(Stored records)
+ + + + + + +

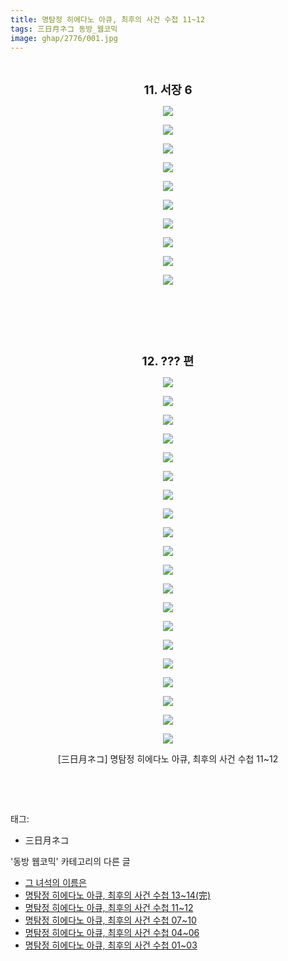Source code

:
 ```yaml
---
title: 명탐정 히에다노 아큐, 최후의 사건 수첩 11~12
tags: 三日月ネコ 동방_웹코믹
image: ghap/2776/001.jpg
---
```

<div class="article">
<p style="text-align: center; clear: none; float: none;"><br/></p>
<p style="text-align: center; clear: none; float: none;"><b><span style="font-size: 14pt;">11. 서장 6</span></b></p>
<p style="text-align: center; clear: none; float: none;"><img src="{{ site.nasurl }}/ghap/2776/001.jpg"/></p>
<p style="text-align: center; clear: none; float: none;"><img src="{{ site.nasurl }}/ghap/2776/002.jpg"/></p>
<p style="text-align: center; clear: none; float: none;"><img src="{{ site.nasurl }}/ghap/2776/003.jpg"/></p>
<p style="text-align: center; clear: none; float: none;"><img src="{{ site.nasurl }}/ghap/2776/004.jpg"/></p>
<p style="text-align: center; clear: none; float: none;"><img src="{{ site.nasurl }}/ghap/2776/005.jpg"/></p>
<p style="text-align: center; clear: none; float: none;"><img src="{{ site.nasurl }}/ghap/2776/006.jpg"/></p>
<p style="text-align: center; clear: none; float: none;"><img src="{{ site.nasurl }}/ghap/2776/007.jpg"/></p>
<p style="text-align: center; clear: none; float: none;"><img src="{{ site.nasurl }}/ghap/2776/008.jpg"/></p>
<p style="text-align: center; clear: none; float: none;"><img src="{{ site.nasurl }}/ghap/2776/009.jpg"/></p>
<p style="text-align: center; clear: none; float: none;"><img src="{{ site.nasurl }}/ghap/2776/010.jpg"/></p>
<p style="text-align: center; clear: none; float: none;"><br/></p>
<p style="text-align: center; clear: none; float: none;"><br/></p>
<p style="text-align: center; clear: none; float: none;"><br/></p>
<p style="text-align: center; clear: none; float: none;"><b><span style="font-size: 14pt;">12. ??? 편</span></b></p>
<p></p>
<p style="text-align: center; clear: none; float: none;"><img src="{{ site.nasurl }}/ghap/2776/011.jpg"/></p>
<p style="text-align: center; clear: none; float: none;"><img src="{{ site.nasurl }}/ghap/2776/012.jpg"/></p>
<p style="text-align: center; clear: none; float: none;"><img src="{{ site.nasurl }}/ghap/2776/013.jpg"/></p>
<p style="text-align: center; clear: none; float: none;"><img src="{{ site.nasurl }}/ghap/2776/014.jpg"/></p>
<p style="text-align: center; clear: none; float: none;"><img src="{{ site.nasurl }}/ghap/2776/015.jpg"/></p>
<p style="text-align: center; clear: none; float: none;"><img src="{{ site.nasurl }}/ghap/2776/016.jpg"/></p>
<p style="text-align: center; clear: none; float: none;"><img src="{{ site.nasurl }}/ghap/2776/017.jpg"/></p>
<p style="text-align: center; clear: none; float: none;"><img src="{{ site.nasurl }}/ghap/2776/018.jpg"/></p>
<p style="text-align: center; clear: none; float: none;"><img src="{{ site.nasurl }}/ghap/2776/019.jpg"/></p>
<p style="text-align: center; clear: none; float: none;"><img src="{{ site.nasurl }}/ghap/2776/020.jpg"/></p>
<p style="text-align: center; clear: none; float: none;"><img src="{{ site.nasurl }}/ghap/2776/021.jpg"/></p>
<p style="text-align: center; clear: none; float: none;"><img src="{{ site.nasurl }}/ghap/2776/022.jpg"/></p>
<p style="text-align: center; clear: none; float: none;"><img src="{{ site.nasurl }}/ghap/2776/023.jpg"/></p>
<p style="text-align: center; clear: none; float: none;"><img src="{{ site.nasurl }}/ghap/2776/024.jpg"/></p>
<p style="text-align: center; clear: none; float: none;"><img src="{{ site.nasurl }}/ghap/2776/025.jpg"/></p>
<p style="text-align: center; clear: none; float: none;"><img src="{{ site.nasurl }}/ghap/2776/026.jpg"/></p>
<p style="text-align: center; clear: none; float: none;"><img src="{{ site.nasurl }}/ghap/2776/027.jpg"/></p>
<p style="text-align: center; clear: none; float: none;"><img src="{{ site.nasurl }}/ghap/2776/028.jpg"/></p>
<p style="text-align: center; clear: none; float: none;"><img src="{{ site.nasurl }}/ghap/2776/029.jpg"/></p>
<p style="text-align: center; clear: none; float: none;"><img src="{{ site.nasurl }}/ghap/2776/030.jpg"/></p>
<p style="text-align: center; clear: none; float: none;">[三日月ネコ] 명탐정 히에다노 아큐, 최후의 사건 수첩 11~12</p>
<p style="text-align: center; clear: none; float: none;"><br/></p>
<p><br/></p>
</div><div class="tagTrail">
<p>태그: </p>
<ul>
<li>三日月ネコ</li>
</ul>
</div><div class="another">
<p>'동방 웹코믹' 카테고리의 다른 글</p>
<ul>
<li><a href="/2016-11-28-ghap_2780">그 녀석의 이름은</a></li>
<li><a href="/2016-11-27-ghap_2777">명탐정 히에다노 아큐, 최후의 사건 수첩 13~14(完)</a></li>
<li><a href="/2016-11-27-ghap_2776">명탐정 히에다노 아큐, 최후의 사건 수첩 11~12</a></li>
<li><a href="/2016-11-27-ghap_2775">명탐정 히에다노 아큐, 최후의 사건 수첩 07~10</a></li>
<li><a href="/2016-11-27-ghap_2774">명탐정 히에다노 아큐, 최후의 사건 수첩 04~06</a></li>
<li><a href="/2016-11-27-ghap_2773">명탐정 히에다노 아큐, 최후의 사건 수첩 01~03</a></li>
</ul>
</div><div class="cb_module cb_fluid">
<div class="cb_wrt cb_profile">
</div><!-- commentList close -->
</div>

+ + + + + + +

* WHAT NEEDS TO BE DONE *
Please go through the data above and copy each line containing the word "三日月ネコ".

* EXPECTED OUTPUT *
tags: 三日月ネコ 동방_웹코믹
<p style="text-align: center; clear: none; float: none;">[三日月ネコ] 명탐정 히에다노 아큐, 최후의 사건 수첩 11~12</p>
<li>三日月ネコ</li>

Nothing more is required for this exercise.